***** Supplied records
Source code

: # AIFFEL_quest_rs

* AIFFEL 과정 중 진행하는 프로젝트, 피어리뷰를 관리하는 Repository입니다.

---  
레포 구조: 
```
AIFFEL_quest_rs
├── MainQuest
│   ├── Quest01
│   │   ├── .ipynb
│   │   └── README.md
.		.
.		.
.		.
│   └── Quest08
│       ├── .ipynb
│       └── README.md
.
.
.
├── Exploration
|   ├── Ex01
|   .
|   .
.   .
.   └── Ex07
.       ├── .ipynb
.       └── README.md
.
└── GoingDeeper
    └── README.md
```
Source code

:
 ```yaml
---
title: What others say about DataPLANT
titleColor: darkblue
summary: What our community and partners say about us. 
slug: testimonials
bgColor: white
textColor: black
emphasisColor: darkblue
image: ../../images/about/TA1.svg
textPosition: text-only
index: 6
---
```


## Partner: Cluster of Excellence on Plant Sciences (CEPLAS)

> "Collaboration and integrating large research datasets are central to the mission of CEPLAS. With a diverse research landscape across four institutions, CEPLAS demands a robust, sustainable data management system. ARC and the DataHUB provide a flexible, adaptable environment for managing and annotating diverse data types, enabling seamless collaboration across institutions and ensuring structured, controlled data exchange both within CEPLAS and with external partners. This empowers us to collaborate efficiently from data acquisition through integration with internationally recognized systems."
**********
* _Directions_
Lines from the start of the material above through the line containing "## Partner: Cluster" are to be duplicated exactly, and only those.

* _Problem solution_
Source code

: # AIFFEL_quest_rs

* AIFFEL 과정 중 진행하는 프로젝트, 피어리뷰를 관리하는 Repository입니다.

---  
레포 구조: 
```
AIFFEL_quest_rs
├── MainQuest
│   ├── Quest01
│   │   ├── .ipynb
│   │   └── README.md
.		.
.		.
.		.
│   └── Quest08
│       ├── .ipynb
│       └── README.md
.
.
.
├── Exploration
|   ├── Ex01
|   .
|   .
.   .
.   └── Ex07
.       ├── .ipynb
.       └── README.md
.
└── GoingDeeper
    └── README.md
```
Source code

:
 ```yaml
---
title: What others say about DataPLANT
titleColor: darkblue
summary: What our community and partners say about us. 
slug: testimonials
bgColor: white
textColor: black
emphasisColor: darkblue
image: ../../images/about/TA1.svg
textPosition: text-only
index: 6
---
```


## Partner: Cluster of Excellence on Plant Sciences (CEPLAS)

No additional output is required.